• **Records supplied**

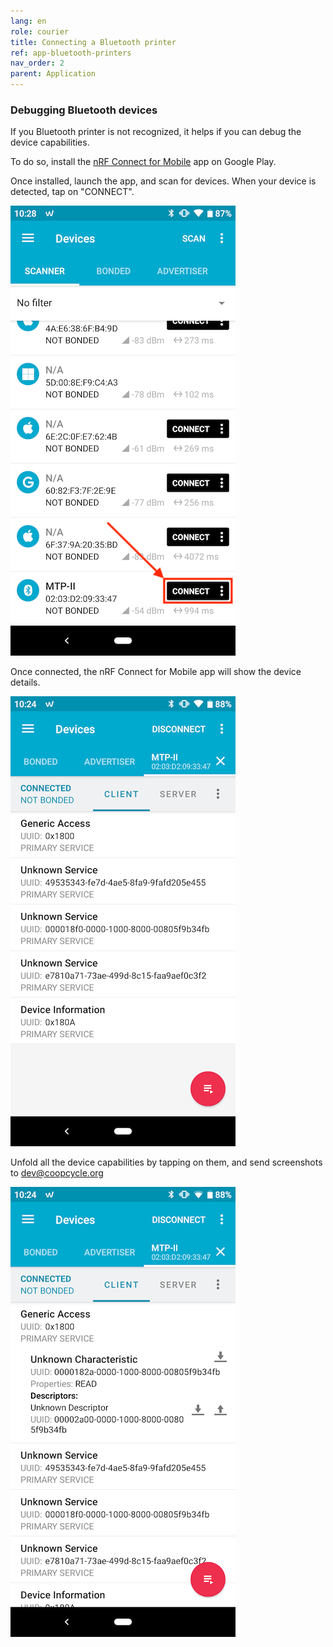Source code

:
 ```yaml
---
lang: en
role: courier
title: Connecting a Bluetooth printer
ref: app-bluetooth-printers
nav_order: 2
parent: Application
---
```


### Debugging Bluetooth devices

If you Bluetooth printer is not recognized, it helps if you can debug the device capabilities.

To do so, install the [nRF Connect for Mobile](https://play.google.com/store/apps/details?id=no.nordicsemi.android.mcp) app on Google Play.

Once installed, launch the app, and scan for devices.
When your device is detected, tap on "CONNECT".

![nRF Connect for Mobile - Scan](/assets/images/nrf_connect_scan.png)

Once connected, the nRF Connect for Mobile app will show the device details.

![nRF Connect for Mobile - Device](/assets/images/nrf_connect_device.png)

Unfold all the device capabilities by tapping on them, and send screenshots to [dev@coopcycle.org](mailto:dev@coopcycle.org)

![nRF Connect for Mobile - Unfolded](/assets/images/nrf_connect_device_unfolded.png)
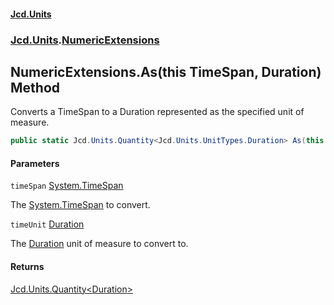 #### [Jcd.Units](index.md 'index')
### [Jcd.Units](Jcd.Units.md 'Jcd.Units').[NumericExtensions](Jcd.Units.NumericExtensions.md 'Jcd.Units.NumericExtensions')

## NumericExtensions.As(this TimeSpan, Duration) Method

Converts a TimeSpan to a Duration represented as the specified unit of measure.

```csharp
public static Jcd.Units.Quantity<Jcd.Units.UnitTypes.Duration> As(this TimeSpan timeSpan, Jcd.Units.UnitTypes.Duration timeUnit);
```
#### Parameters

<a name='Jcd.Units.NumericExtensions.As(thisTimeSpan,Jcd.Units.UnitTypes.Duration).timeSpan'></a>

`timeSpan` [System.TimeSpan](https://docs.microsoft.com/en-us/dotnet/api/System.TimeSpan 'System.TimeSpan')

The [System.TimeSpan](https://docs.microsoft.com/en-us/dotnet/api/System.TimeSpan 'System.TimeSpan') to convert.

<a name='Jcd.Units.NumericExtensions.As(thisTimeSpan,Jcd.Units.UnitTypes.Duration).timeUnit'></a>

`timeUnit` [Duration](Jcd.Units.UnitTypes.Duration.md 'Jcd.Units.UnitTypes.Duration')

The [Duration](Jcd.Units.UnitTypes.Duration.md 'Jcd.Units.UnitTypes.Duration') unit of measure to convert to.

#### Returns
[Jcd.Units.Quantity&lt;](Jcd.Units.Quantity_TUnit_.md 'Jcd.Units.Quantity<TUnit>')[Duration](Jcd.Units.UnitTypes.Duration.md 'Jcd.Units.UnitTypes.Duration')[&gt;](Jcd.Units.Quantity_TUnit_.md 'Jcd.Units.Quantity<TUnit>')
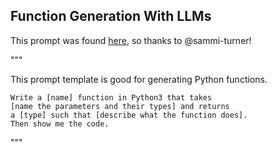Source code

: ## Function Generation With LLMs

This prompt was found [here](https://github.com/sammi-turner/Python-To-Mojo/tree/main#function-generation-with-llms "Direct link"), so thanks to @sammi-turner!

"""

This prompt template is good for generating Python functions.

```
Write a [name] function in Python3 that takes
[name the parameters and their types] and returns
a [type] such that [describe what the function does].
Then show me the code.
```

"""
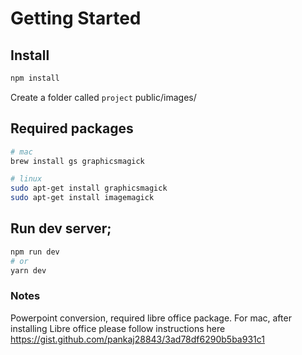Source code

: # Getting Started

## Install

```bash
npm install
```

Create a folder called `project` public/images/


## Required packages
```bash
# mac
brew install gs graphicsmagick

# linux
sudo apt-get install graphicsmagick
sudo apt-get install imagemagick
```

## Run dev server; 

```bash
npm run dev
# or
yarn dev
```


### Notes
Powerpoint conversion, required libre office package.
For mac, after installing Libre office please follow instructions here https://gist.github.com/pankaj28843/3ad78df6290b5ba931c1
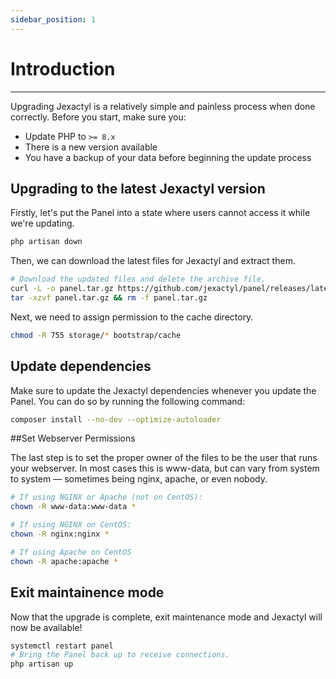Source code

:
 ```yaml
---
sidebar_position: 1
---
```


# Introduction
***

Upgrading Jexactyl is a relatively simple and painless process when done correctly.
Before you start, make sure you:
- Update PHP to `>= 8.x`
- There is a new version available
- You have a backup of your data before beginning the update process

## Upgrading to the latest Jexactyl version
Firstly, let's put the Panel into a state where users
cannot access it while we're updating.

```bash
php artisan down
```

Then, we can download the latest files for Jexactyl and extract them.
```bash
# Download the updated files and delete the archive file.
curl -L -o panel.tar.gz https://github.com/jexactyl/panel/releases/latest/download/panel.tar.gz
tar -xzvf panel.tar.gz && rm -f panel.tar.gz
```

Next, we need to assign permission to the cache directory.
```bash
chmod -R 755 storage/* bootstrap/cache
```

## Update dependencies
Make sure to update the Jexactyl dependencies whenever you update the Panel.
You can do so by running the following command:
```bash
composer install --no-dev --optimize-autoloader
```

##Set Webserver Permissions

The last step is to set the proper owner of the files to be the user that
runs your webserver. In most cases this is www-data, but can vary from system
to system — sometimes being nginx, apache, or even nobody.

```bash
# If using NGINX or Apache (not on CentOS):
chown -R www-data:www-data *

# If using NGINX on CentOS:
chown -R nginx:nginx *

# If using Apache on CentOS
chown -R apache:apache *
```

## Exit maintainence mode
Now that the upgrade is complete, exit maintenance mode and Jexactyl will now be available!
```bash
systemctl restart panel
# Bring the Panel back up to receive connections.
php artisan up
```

• **What the task asks**
Please copy exactly the lines from the one that contains "## Exit maintainence mode" up to and including the final line of the listing above.

• **Exercise result**
## Exit maintainence mode
Now that the upgrade is complete, exit maintenance mode and Jexactyl will now be available!
```bash
systemctl restart panel
# Bring the Panel back up to receive connections.
php artisan up
```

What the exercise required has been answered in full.